I sat there in shock as she walked away. I rolled up my window. What had just happened to me? What had I done?
*
People on the outside kept describing me as the most popular girl in school, but in reality nobody really knew me. Most Friday and Saturday nights I stayed home watching movies with my mom and dad. I wasn’t invited to the parties; I wasn’t asked to join the hangouts.
My life in high school looked one way from the outside, when in truth it was completely the opposite. And no one felt bad for me. I was “popular.” I was the homecoming queen. Why would anybody feel bad for that girl?
But man, I was so lonely. And hurt.
And when people feel hurt, they tend to seek out something—anything—that feels good.
Chapter 11
Boundaries Matter
One of the only people who I really connected with during my senior year of high school was Brady.
Yes, that Brady. The boy I fell in love with at first sight.

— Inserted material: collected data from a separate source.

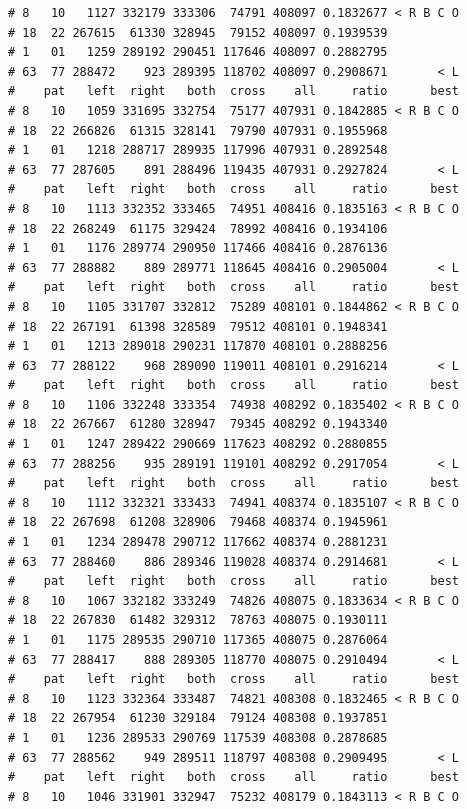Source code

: \documentclass{article}\usepackage[]{graphicx}\usepackage[]{color}
\makeatletter
\newenvironment{kframe}{%
 \def\at@end@of@kframe{}%
 \ifinner\ifhmode%
  \def\at@end@of@kframe{\end{minipage}}%
  \begin{minipage}{\columnwidth}%
 \fi\fi%
 \def\FrameCommand##1{\hskip\@totalleftmargin \hskip-\fboxsep
 \colorbox{shadecolor}{##1}\hskip-\fboxsep
     \hskip-\linewidth \hskip-\@totalleftmargin \hskip\columnwidth}%
 \MakeFramed {\advance\hsize-\width
   \@totalleftmargin\z@ \linewidth\hsize
   \@setminipage}}%
 {\par\unskip\endMakeFramed%
 \at@end@of@kframe}
\newenvironment{knitrout}{}{} %
\makeatother
\begin{document}
\begin{knitrout}
\begin{kframe}
\begin{verbatim}
# 8   10   1127 332179 333306  74791 408097 0.1832677 < R B C O
# 18  22 267615  61330 328945  79152 408097 0.1939539          
# 1   01   1259 289192 290451 117646 408097 0.2882795          
# 63  77 288472    923 289395 118702 408097 0.2908671       < L
#    pat   left  right   both  cross    all     ratio      best
# 8   10   1059 331695 332754  75177 407931 0.1842885 < R B C O
# 18  22 266826  61315 328141  79790 407931 0.1955968          
# 1   01   1218 288717 289935 117996 407931 0.2892548          
# 63  77 287605    891 288496 119435 407931 0.2927824       < L
#    pat   left  right   both  cross    all     ratio      best
# 8   10   1113 332352 333465  74951 408416 0.1835163 < R B C O
# 18  22 268249  61175 329424  78992 408416 0.1934106          
# 1   01   1176 289774 290950 117466 408416 0.2876136          
# 63  77 288882    889 289771 118645 408416 0.2905004       < L
#    pat   left  right   both  cross    all     ratio      best
# 8   10   1105 331707 332812  75289 408101 0.1844862 < R B C O
# 18  22 267191  61398 328589  79512 408101 0.1948341          
# 1   01   1213 289018 290231 117870 408101 0.2888256          
# 63  77 288122    968 289090 119011 408101 0.2916214       < L
#    pat   left  right   both  cross    all     ratio      best
# 8   10   1106 332248 333354  74938 408292 0.1835402 < R B C O
# 18  22 267667  61280 328947  79345 408292 0.1943340          
# 1   01   1247 289422 290669 117623 408292 0.2880855          
# 63  77 288256    935 289191 119101 408292 0.2917054       < L
#    pat   left  right   both  cross    all     ratio      best
# 8   10   1112 332321 333433  74941 408374 0.1835107 < R B C O
# 18  22 267698  61208 328906  79468 408374 0.1945961          
# 1   01   1234 289478 290712 117662 408374 0.2881231          
# 63  77 288460    886 289346 119028 408374 0.2914681       < L
#    pat   left  right   both  cross    all     ratio      best
# 8   10   1067 332182 333249  74826 408075 0.1833634 < R B C O
# 18  22 267830  61482 329312  78763 408075 0.1930111          
# 1   01   1175 289535 290710 117365 408075 0.2876064          
# 63  77 288417    888 289305 118770 408075 0.2910494       < L
#    pat   left  right   both  cross    all     ratio      best
# 8   10   1123 332364 333487  74821 408308 0.1832465 < R B C O
# 18  22 267954  61230 329184  79124 408308 0.1937851          
# 1   01   1236 289533 290769 117539 408308 0.2878685          
# 63  77 288562    949 289511 118797 408308 0.2909495       < L
#    pat   left  right   both  cross    all     ratio      best
# 8   10   1046 331901 332947  75232 408179 0.1843113 < R B C O

\end{verbatim}
\end{kframe}
\end{knitrout}
\end{document}
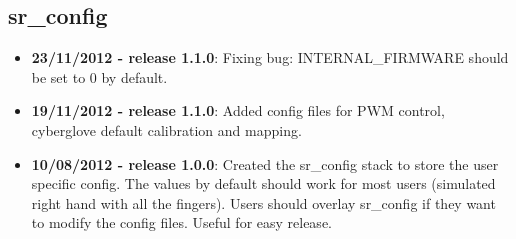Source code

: 
\subsection{sr\_config}
\label{sec:sr-config-changelog}

\begin{itemize}
\item \textbf{23/11/2012 - release 1.1.0}: Fixing bug: INTERNAL_FIRMWARE should be set to 0 by default.
\item \textbf{19/11/2012 - release 1.1.0}: Added config files for PWM control, cyberglove default calibration and mapping.
\item \textbf{10/08/2012 - release 1.0.0}: Created the sr\_config stack to store the user specific config. The values by default should work for most users (simulated right hand with all the fingers). Users should overlay sr\_config if they want to modify the config files. Useful for easy release.
\end{itemize}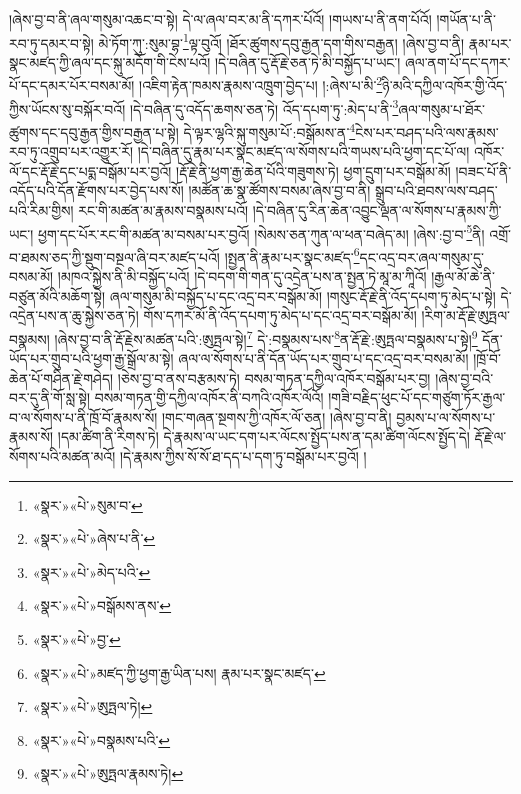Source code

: །ཞེས་བྱ་བ་ནི་ཞལ་གསུམ་འཆང་བ་སྟེ། དེ་ལ་ཞལ་བར་མ་ནི་དཀར་པོའོ། །གཡས་པ་ནི་ནག་པོའོ། །གཡོན་པ་ནི་རབ་ཏུ་དམར་བ་སྟེ། མེ་ཏོག་ཀུ་:སུམ་བྷ་\footnote{«སྣར་»«པེ་»སུམ་བ་}ལྟ་བུའོ། །ཐོར་ཚུགས་དབུ་རྒྱན་དག་གིས་བརྒྱན། །ཞེས་བྱ་བ་ནི། རྣམ་པར་སྣང་མཛད་ཀྱི་ཞལ་དང་སྐུ་མདོག་གི་ངེས་པའོ། །དེ་བཞིན་དུ་རྡོ་རྗེ་ཅན་ཏེ་མི་བསྐྱོད་པ་ཡང་། ཞལ་ནག་པོ་དང་དཀར་པོ་དང་དམར་པོར་བསམ་མོ། །འཇིག་རྟེན་ཁམས་རྣམས་འཁྲུག་བྱེད་པ། །:ཞེས་པ་མི་\footnote{«སྣར་»«པེ་»ཞེས་པ་ནི་}ཉི་མའི་དཀྱིལ་འཁོར་གྱི་འོད་ཀྱིས་ཡོངས་སུ་བསྐོར་བའོ། །དེ་བཞིན་དུ་འདོད་ཆགས་ཅན་ཏེ། འོད་དཔག་ཏུ་:མེད་པ་ནི་\footnote{«སྣར་»«པེ་»མེད་པའི་}ཞལ་གསུམ་པ་ཐོར་ཚུགས་དང་དབུ་རྒྱན་གྱིས་བརྒྱན་པ་སྟེ། དེ་ལྟར་ལྷའི་སྐུ་གསུམ་པོ་:བསྒོམས་ན་\footnote{«སྣར་»«པེ་»བསྒོམས་ནས་}ངེས་པར་བཤད་པའི་ལས་རྣམས་རབ་ཏུ་འགྲུབ་པར་འགྱུར་རོ། །དེ་བཞིན་དུ་རྣམ་པར་སྣང་མཛད་ལ་སོགས་པའི་གཡས་པའི་ཕྱག་དང་པོ་ལ། འཁོར་ལོ་དང་རྡོ་རྗེ་དང་པདྨ་བསྒོམ་པར་བྱའོ། །རྡོ་རྗེ་ནི་ཕྱག་རྒྱ་ཆེན་པོའི་གཟུགས་ཏེ། ཕྱག་དྲུག་པར་བསྒོམ་མོ། །བཟང་པོ་ནི་འདོད་པའི་དོན་རྫོགས་པར་བྱེད་པས་སོ། །མཚོན་ཆ་སྣ་ཚོགས་བསམ་ཞེས་བྱ་བ་ནི། སྒྲུབ་པའི་ཐབས་ལས་བཤད་པའི་རིམ་གྱིས། རང་གི་མཚན་མ་རྣམས་བསྣམས་པའོ། །དེ་བཞིན་དུ་རིན་ཆེན་འབྱུང་ལྡན་ལ་སོགས་པ་རྣམས་ཀྱི་ཡང་། ཕྱག་དང་པོར་རང་གི་མཚན་མ་བསམ་པར་བྱའོ། །སེམས་ཅན་ཀུན་ལ་ཕན་བཞེད་མ། །ཞེས་:བྱ་བ་\footnote{«སྣར་»«པེ་»བྱ་}ནི། འགྲོ་བ་ཐམས་ཅད་ཀྱི་སྡུག་བསྔལ་ཞི་བར་མཛད་པའོ། །སྤྱན་ནི་རྣམ་པར་སྣང་མཛད་\footnote{«སྣར་»«པེ་»མཛད་ཀྱི་ཕྱག་རྒྱ་ཡིན་པས། རྣམ་པར་སྣང་མཛད་}དང་འདྲ་བར་ཞལ་གསུམ་དུ་བསམ་མོ། །མཁའ་སྐྱེས་ནི་མི་བསྐྱོད་པའོ། །དེ་བདག་གི་གན་དུ་འདྲེན་པས་ན་སྤྱན་ཏེ་མཱ་མ་ཀཱིའོ། །རྒྱལ་མོ་ཆེ་ནི་བཙུན་མོའི་མཆོག་སྟེ། ཞལ་གསུམ་མི་བསྐྱོད་པ་དང་འདྲ་བར་བསྒོམ་མོ། །གསུང་རྡོ་རྗེ་ནི་འོད་དཔག་ཏུ་མེད་པ་སྟེ། དེ་འདྲེན་པས་ན་ཆུ་སྐྱེས་ཅན་ཏེ། གོས་དཀར་མོ་ནི་འོད་དཔག་ཏུ་མེད་པ་དང་འདྲ་བར་བསྒོམ་མོ། །རིག་མ་རྡོ་རྗེ་ཨུཏྤལ་བསྣམས། །ཞེས་བྱ་བ་ནི་རྡོ་རྗེས་མཚན་པའི་:ཨུཏྤལ་སྟེ།\footnote{«སྣར་»«པེ་»ཨུཏྤལ་ཏེ།} དེ་:བསྣམས་པས་\footnote{«སྣར་»«པེ་»བསྣམས་པའི་}ན་རྡོ་རྗེ་:ཨུཏྤལ་བསྣམས་པ་སྟེ།\footnote{«སྣར་»«པེ་»ཨུཏྤལ་རྣམས་ཏེ།} དོན་ཡོད་པར་གྲུབ་པའི་ཕྱག་རྒྱ་སྒྲོལ་མ་སྟེ། ཞལ་ལ་སོགས་པ་ནི་དོན་ཡོད་པར་གྲུབ་པ་དང་འདྲ་བར་བསམ་མོ། །ཁྲོ་བོ་ཆེན་པོ་གཤིན་རྗེ་གཤེད། །ཅེས་བྱ་བ་ནས་བརྩམས་ཏེ། བསམ་གཏན་དཀྱིལ་འཁོར་བསྒོམ་པར་བྱ། །ཞེས་བྱ་བའི་བར་དུ་ནི་གོ་སླ་སྟེ། བསམ་གཏན་གྱི་དཀྱིལ་འཁོར་ནི་བཀའི་འཁོར་ལོའོ། །གཟི་བརྗིད་ཕུང་པོ་དང་གཙུག་ཏོར་རྒྱལ་བ་ལ་སོགས་པ་ནི་ཁྲོ་བོ་རྣམས་སོ། །གང་གཞན་སྔགས་ཀྱི་འཁོར་ལོ་ཅན། །ཞེས་བྱ་བ་ནི། བྱམས་པ་ལ་སོགས་པ་རྣམས་སོ། །དམ་ཚིག་ནི་རིགས་ཏེ། དེ་རྣམས་ལ་ཡང་དག་པར་ལོངས་སྤྱོད་པས་ན་དམ་ཚིག་ལོངས་སྤྱོད་དེ། རྡོ་རྗེ་ལ་སོགས་པའི་མཚན་མའོ། །དེ་རྣམས་ཀྱིས་སོ་སོ་ཐ་དད་པ་དག་ཏུ་བསྒོམ་པར་བྱའོ། །
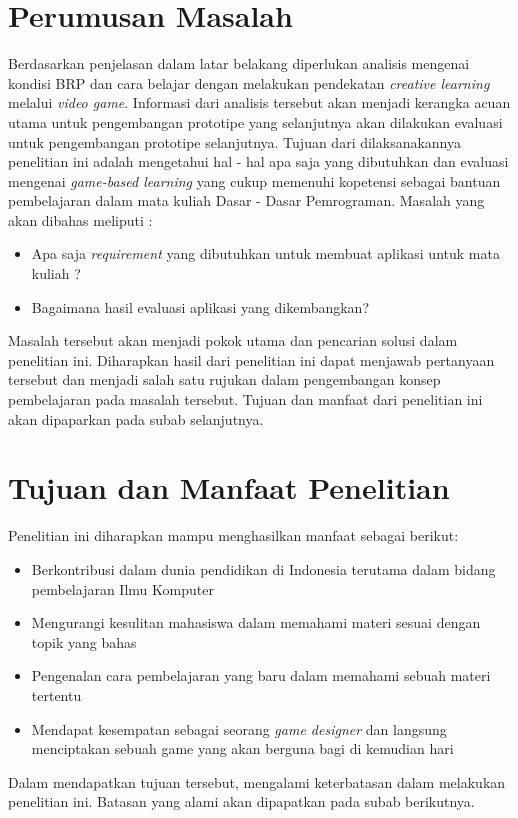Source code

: \section{Perumusan Masalah}
Berdasarkan penjelasan dalam latar belakang diperlukan analisis mengenai kondisi BRP dan cara belajar dengan melakukan pendekatan \textit{creative learning} melalui \textit{video game}. Informasi dari analisis tersebut akan menjadi kerangka acuan utama untuk pengembangan prototipe \game yang selanjutnya akan dilakukan evaluasi untuk pengembangan prototipe selanjutnya.
\linebreak\linebreak
Tujuan dari dilaksanakannya penelitian ini adalah mengetahui hal - hal apa saja yang dibutuhkan dan evaluasi mengenai \textit{game-based learning} yang cukup memenuhi kopetensi sebagai bantuan pembelajaran dalam mata kuliah Dasar - Dasar Pemrograman. Masalah yang akan dibahas meliputi :
\begin{itemize}
	\item Apa saja \textit{requirement} yang dibutuhkan untuk membuat aplikasi \game untuk mata kuliah \ddp?
	\item Bagaimana hasil evaluasi aplikasi \game yang dikembangkan?
\end{itemize}
Masalah tersebut akan menjadi pokok utama dan pencarian solusi dalam penelitian ini. Diharapkan hasil dari penelitian ini dapat menjawab pertanyaan tersebut dan menjadi salah satu rujukan dalam pengembangan konsep pembelajaran pada masalah tersebut. Tujuan dan manfaat dari penelitian ini akan dipaparkan pada subab selanjutnya.

\section{Tujuan dan Manfaat Penelitian}
Penelitian ini diharapkan mampu menghasilkan manfaat sebagai berikut:
\begin{itemize}
	\item Berkontribusi dalam dunia pendidikan di Indonesia terutama dalam bidang pembelajaran Ilmu Komputer
	\item Mengurangi kesulitan mahasiswa dalam memahami materi sesuai dengan topik yang \saya bahas
	\item Pengenalan cara pembelajaran yang baru dalam memahami sebuah materi tertentu
	\item Mendapat kesempatan sebagai seorang \textit{game designer} dan langsung menciptakan sebuah game yang akan berguna bagi \saya di kemudian hari
\end{itemize}
Dalam mendapatkan tujuan tersebut, \Saya mengalami keterbatasan dalam melakukan penelitian ini. Batasan yang \saya alami akan dipapatkan pada subab berikutnya.


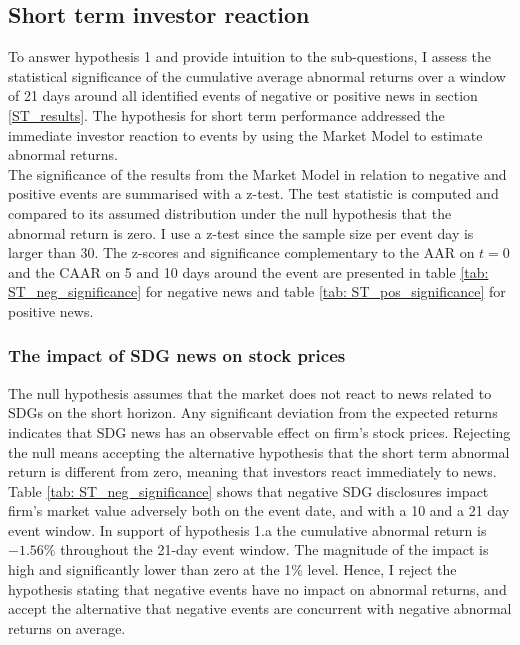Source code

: 
\subsection{Short term investor reaction} \label{sec: short_term_analysis}
To answer hypothesis 1 and provide intuition to the sub-questions, I assess the statistical significance of the cumulative average abnormal returns over a window of 21 days around all identified events of negative or positive news in section \ref{ST_results}. The hypothesis for short term performance addressed the immediate investor reaction to events by using the Market Model to estimate abnormal returns. \\

The significance of the results from the Market Model in relation to negative and positive events are summarised with a z-test. The test statistic is computed and compared to its assumed distribution under the null hypothesis that the abnormal return is zero. I use a z-test since the sample size per event day is larger than 30. The z-scores and significance complementary to the AAR on $t=0$ and the CAAR on 5 and 10 days around the event are presented in table \ref{tab: ST_neg_significance} for negative news and table \ref{tab: ST_pos_significance} for positive news.  

\subsubsection{The impact of SDG news on stock prices }

The null hypothesis assumes that the market does not react to news related to SDGs on the short horizon. Any significant deviation from the expected returns indicates that SDG news has an observable effect on firm's stock prices.  Rejecting the null means accepting the alternative hypothesis that the short term abnormal return is different from zero, meaning that investors react immediately to news. \\
 
Table \ref{tab: ST_neg_significance} shows that negative SDG disclosures impact firm's market value adversely both on the event date, and with a 10 and a 21 day event window. In support of hypothesis 1.a the cumulative abnormal return is $-1.56\%$ throughout the 21-day event window. The magnitude of the impact is high and significantly lower than zero at the 1\% level. Hence, I reject the hypothesis stating that negative events have no impact on abnormal returns, and accept the alternative that negative events are concurrent with negative abnormal returns on average.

He was in my history class senior year, and we started talking again. And flirting again, innocently. He texted me sometimes, about homework, or just to say hi. We hadn’t talked, really, in years, not after all the drama with his girlfriend. Up until senior year, I’d basically avoided him.
It was the third week of October 2012. He and I were texting, late at night. Taylor Swift’s new album, Red, had just come out, and I mentioned that I hadn’t had a chance to listen to it yet.
Neither had he.
“Come pick me up,” he texted.
“No way! It’s too late. We’ll get in trouble.”
“Come on,” he texted back. “Everyone’s sleeping. No one will know. We can drive around and listen to it in your car.”
I don’t think he really wanted to listen to the album.
My heart was beating so fast as I snuck out of my house and pulled out of the driveway with the headlights off. I turned them off again as I pulled up to his house, and I texted him, and he snuck out, closing the door to his parents’ house real careful so he didn’t wake them up.
We whispered as we drove away, which was silly because no one could hear us from inside the car.
“Why are we whispering?” he said.
“I don’t know!” I said, laughing.
We started talking like we always did, and then I put that album on and turned it up, and I swear that girl was singing about my life. Every album of hers seems to be that way, like they all come out at the perfect time for whatever’s going on in my world.
After that first night, Brady and I just kept sneaking out together. At first it was just as friends. Flirty friends, like always. But then one night we drove out to his hunting property, and he made a bonfire, rigged up a radio, and we sat out there for hours listening to music and chatting. It was chilly, so I cuddled up right next to him, heart racing. And he brushed my hair behind my ear with his fingers, and we looked at each other, and we stopped talking.
It was a first kiss right out of a country song. And it was an A+ first kiss.
It was everything I ever dreamed.
I swear, either Tim McGraw’s “Felt Good on My Lips” or George Strait’s “Give It All We Got Tonight” came on the radio every time we were together.
Brady was still on and off with his girlfriend at the time. I never really knew if they were together or not, but I also didn’t want to know, so it wouldn’t make me feel bad. It would break my heart when I saw them holding hands in the hallway, finding out they were back on. I didn’t want to be that girl. I never thought I would be the girl somebody was cheating with, ever! But it felt so good to kiss him. So wrong, but so good. I kept thinking, Pick me. Choose me. Love me. (Yes, I was a Grey’s Anatomy fan.) Every time I thought they were broken up for good, I would get so hopeful. Maybe we really could just have a shot and give it a real go, instead of sneaking around, me waiting for those texts to come meet him. But that’s what we kept doing. We met up in the parking lot by the Econo Lodge, near the Publix. You couldn’t see where we parked from the street. It was all supersecret, because, well, he didn’t want to be seen. And I didn’t want to look bad.